The Koreans are coming. The Koreans are coming? It used to be: The Russians are coming. The Russians are coming. Who knew? One might as well say: The Canadians are coming.
During his campaign, the guy from Queens used to rage that the Mexicans were coming, then added the Muslims were coming, then undocumented immigrants were coming, then Hillary's 35,000 emails were coming, (with the help of the Russians and Wikileaks) but he never even mentioned anything about the North Koreans coming.
Didn't North Korea figure in Queens? Or maybe his 35% base never heard of North Korea. And solid as it is claimed to be, or not to be, how does 35% elect a president?
Oh yes, he had about a 20% help from his Russian pal, the same Russian pal who banks his building deals. "We see a lot of money pouring in from Russia," Donald Jr said of Trump Organization properties.

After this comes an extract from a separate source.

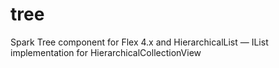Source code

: tree
====

Spark Tree component for Flex 4.x and HierarchicalList — IList implementation for HierarchicalCollectionView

Now that the world is in turmoil with Trump fixed at the White House, Putin is laughing his pecs off. The penniless civil servant from Saint Petersburg, who accumulated $200 billion while in government service, figured out that it wouldn't take an invasion or a bomb. Just put a clown from Queens in the White House, and it'll take less than a year.
But the North Koreans are coming? A country with half its people suffering from famine, a military that marches with a kick-bounce, can launch a missile, send it halfway around the world to land in Alaska, Los Angeles, Manhattan, or Mar-a-Lago? Who knew?
Trump threatened to retaliate against North Korea with, "…fire and fury the world has never known."
South Korea said something like, "Wait a minute. We're standing here. We're right next door. Fire and fury can spread like bone spurs. Got it?"
So maybe skipping the fire and fury, Trump can fly Air Force One to North Korea, and instead of throwing paper towels, throw loaves of bread, chocolate cake, gallons of milk and chicken soup.
"AIR FORCE ONE ISN'T FLYING INTO NORTH KOREA. SEND THE AIR FORCE INSTEAD."